Example 1: Learning XOR#

With the network function implemented, it’s time to put it to the test. For the first test, I’ll run it on XOR. If you’re unfamiliar with XOR, it’s a logical operation read as ‘exclusive OR’. It takes two binary inputs. If one but not the other is true, then it returns true. If both inputs are false, or if both inputs are true, it returns false.

X = np.array([[0,0],
              [0,1],
              [1,0],
              [1,1]])
Y = np.array([[0],[1],[1],[0]])

print(X)
print(Y)
[[0 0]
 [0 1]
 [1 0]
 [1 1]]
[[0]
 [1]
 [1]
 [0]]

The difficulty of XOR is that it’s plainly non-linear to the inputs. Without using interactions, it would be impossible to model in any kind of linear model. The power of neural networks however is that they can approximate any function, including non-linear functions.

In this case, all we need is a single hidden layer with 2 neurons. With this, we should have enough to estimate a reasonably accurate network.

Since none of the inputs are negative, ReLU would be a poor choice of activation function, as with negative weights a neuron would become ‘dead’ (unless a different initialisation which prevented negative weights was used). I therefore chose a sigmoid activation for the hidden layer.

Similarly, since the output layer is binary, I used a sigmoid output activation and binary cross-entropy loss function.

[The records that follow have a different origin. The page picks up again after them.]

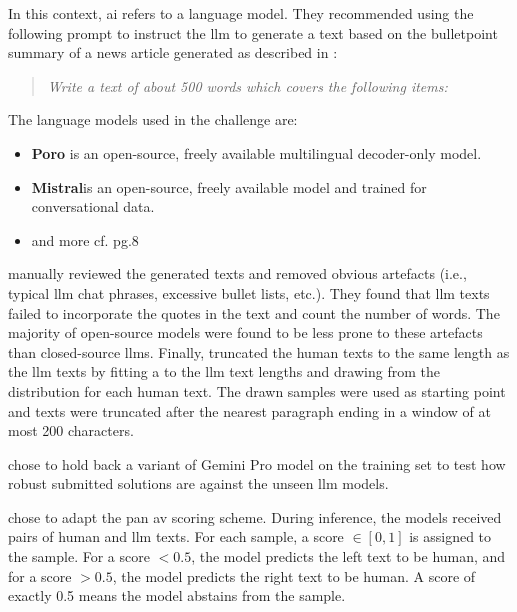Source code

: In this context, \ac{ai} refers to a language model.
They recommended using the following prompt to instruct the \ac{llm} to generate a text 
based on the bulletpoint summary of a news article generated as described in \cite{pan_dataset_authorship_verification}:
\begin{quote}
    \textit{Write a text of about 500 words which covers the following items:}
\end{quote}
The language models used in the challenge are:
\begin{itemize}
    \item \textbf{Poro} is an open-source, freely available multilingual decoder-only model.
    \item \textbf{Mistral}is an open-source, freely available model and trained for conversational data.
    \item and more cf. pg.8 \cite{bevendorff_overview_2024}
\end{itemize}
\citet{bevendorff_overview_2024} manually reviewed the generated texts and removed obvious artefacts 
(i.e., typical \ac{llm} chat phrases, excessive bullet lists, etc.).
They found that \ac{llm} texts failed to incorporate the quotes in the text and count the number of words.
The majority of open-source models were found to be less prone to these artefacts than closed-source \acp{llm}.
Finally, \citet{bevendorff_overview_2024} truncated the human texts to the same length as the \ac{llm} texts by 
fitting a  to the \ac{llm} text lengths and drawing from the distribution for each human text.
The drawn samples were used as starting point and texts were truncated after the nearest paragraph ending in a window of at most 200 characters.

\citet{bevendorff_overview_2024} chose to hold back a variant of Gemini Pro model on the training set to test 
how robust submitted solutions are against the unseen \ac{llm} models.

\citet{bevendorff_overview_2024} chose to adapt the \ac{pan} \ac{av} scoring scheme.
During inference, the models received pairs of human and \ac{llm} texts.
For each sample, a score $\in [0, 1]$ is assigned to the sample.
For a score $<0.5$, the model predicts the left text to be human,
and for a score $>0.5$, the model predicts the right text to be human.
A score of exactly 0.5 means the model abstains from the sample.

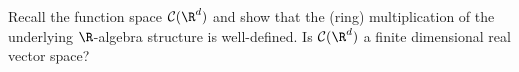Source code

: Recall the function space $\mathcal{C}(\R^{d})$ and show that the (ring) multiplication of the underlying $\R$-algebra structure is well-defined. Is $\mathcal{C}(\R^{d})$ a finite dimensional real vector space?
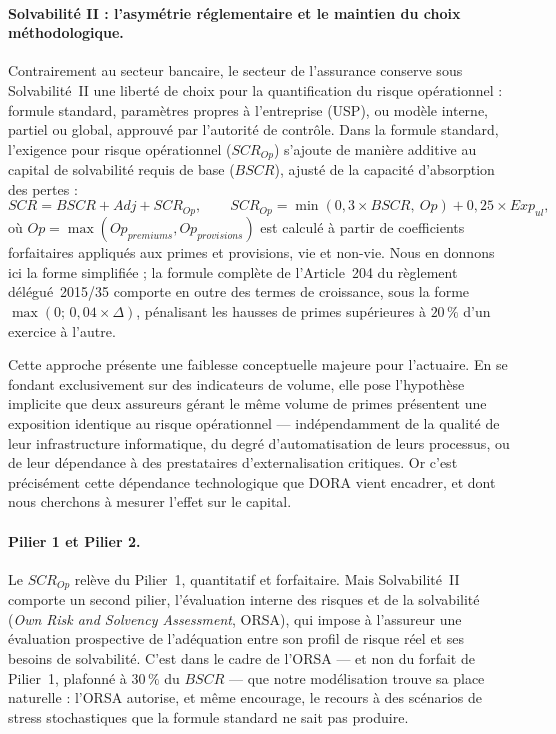 \documentclass[11pt,a4paper]{article}
\theoremstyle{navystyle}
\theoremstyle{navydef}
\begin{document}
\paragraph{Solvabilité II : l'asymétrie réglementaire et le maintien du choix méthodologique.}
Contrairement au secteur bancaire, le secteur de l'assurance conserve sous Solvabilité~II
une liberté de choix pour la quantification du risque opérationnel : formule standard,
paramètres propres à l'entreprise (USP), ou modèle interne, partiel ou global, approuvé
par l'autorité de contrôle. Dans la formule standard, l'exigence pour risque opérationnel
($SCR_{Op}$) s'ajoute de manière additive au capital de solvabilité requis de base
($BSCR$), ajusté de la capacité d'absorption des pertes :
\begin{equation}
SCR = BSCR + Adj + SCR_{Op},
\qquad
SCR_{Op} = \min(0{,}3 \times BSCR,\ Op) + 0{,}25 \times Exp_{ul},
\end{equation}
où $Op = \max(Op_{premiums}, Op_{provisions})$ est calculé à partir de coefficients
forfaitaires appliqués aux primes et provisions, vie et non-vie. Nous en donnons ici la
forme simplifiée ; la formule complète de l'Article~204 du règlement délégué~2015/35
comporte en outre des termes de croissance, sous la forme
$\max\!\left(0;\, 0{,}04 \times \Delta\!\right)$, pénalisant les hausses de primes
supérieures à $20\,\%$ d'un exercice à l'autre.

Cette approche présente une faiblesse conceptuelle majeure pour l'actuaire. En se fondant
exclusivement sur des indicateurs de volume, elle pose l'hypothèse implicite que deux
assureurs gérant le même volume de primes présentent une exposition identique au risque
opérationnel --- indépendamment de la qualité de leur infrastructure informatique, du
degré d'automatisation de leurs processus, ou de leur dépendance à des prestataires
d'externalisation critiques. Or c'est précisément cette dépendance technologique que DORA
vient encadrer, et dont nous cherchons à mesurer l'effet sur le capital.

\paragraph{Pilier 1 et Pilier 2.} Le $SCR_{Op}$ relève du Pilier~1, quantitatif et
forfaitaire. Mais Solvabilité~II comporte un second pilier, l'évaluation interne des
risques et de la solvabilité (\emph{Own Risk and Solvency Assessment}, ORSA), qui impose
à l'assureur une évaluation prospective de l'adéquation entre son profil de risque réel
et ses besoins de solvabilité. C'est dans le cadre de l'ORSA --- et non du forfait de
Pilier~1, plafonné à $30\,\%$ du $BSCR$ --- que notre modélisation trouve sa place
naturelle : l'ORSA autorise, et même encourage, le recours à des scénarios de stress
stochastiques que la formule standard ne sait pas produire.
\end{document}
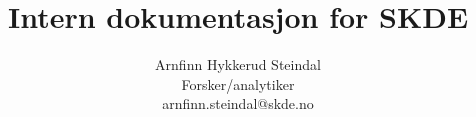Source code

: \usepackage{xcolor}
\usepackage[norsk]{babel}

\usepackage[utf8]{inputenc}
\usepackage{libertine} %
\usepackage[T1]{fontenc}

\usepackage{parskip}

\usepackage{booktabs}


\usepackage{sectsty}
\allsectionsfont{\sffamily\color{skde}}

\usepackage{pdfpages} %




\makeatletter
\newcommand{\globalcolor}[1]{%
  \color{#1}\global\let\default@color\current@color
}
\makeatother

\AtBeginDocument{\globalcolor{text}}

\usepackage{framed,color}

\renewcommand{\textfraction}{0.05}
\renewcommand{\topfraction}{0.8}
\renewcommand{\bottomfraction}{0.8}
\renewcommand{\floatpagefraction}{0.75}

\title{Intern dokumentasjon for SKDE} %
\newcommand{\sammendrag}{Dette notatet er en samling dokumentasjon om diverse datatekniske utfordringer og løsninger ved SKDE. Hovedsakelig skrevet av Arnfinn, men andre må også gjerne bidra.} %
\newcommand{\notatnummer}{\today} %
\author{%
    Arnfinn Hykkerud Steindal \\
    Forsker/analytiker \\
    arnfinn.steindal@skde.no
}

\newcommand{\hoydestrek}{65pt} %

\usepackage{amsmath}
\usepackage{tikz}
\usepackage{epigraph}

\renewcommand\epigraphflush{flushright}
\renewcommand\epigraphsize{\normalsize}
\setlength{}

Since all the possible feature combinations of XOR are known, I examined only the predicted output for the input data in this case.

np.random.seed(42)
pred, _, _ = fnn(X=X,
                 Y=Y,
                 hidden=[2],
                 learn_rate=0.9,
                 hidden_activation="sigmoid",
                 output_activation="sigmoid",
                 loss="bce")
print(np.round(pred,2))
[[0.]
 [1.]
 [1.]
 [0.]]

As you can see, the network successfully estimates the correct values for XOR. While this demonstrates the network’s ability to approximate non-linear functions through the use of hidden layers and appropriate activation functions.

Example 2: Digit Classification#

XOR is a however fairly simple example - so let’s turn to something more involved. I’m now going to test my FNN function on one of the sklearn toy datasets. In particular, I’m going to test it on the handwritten digits toy dataset.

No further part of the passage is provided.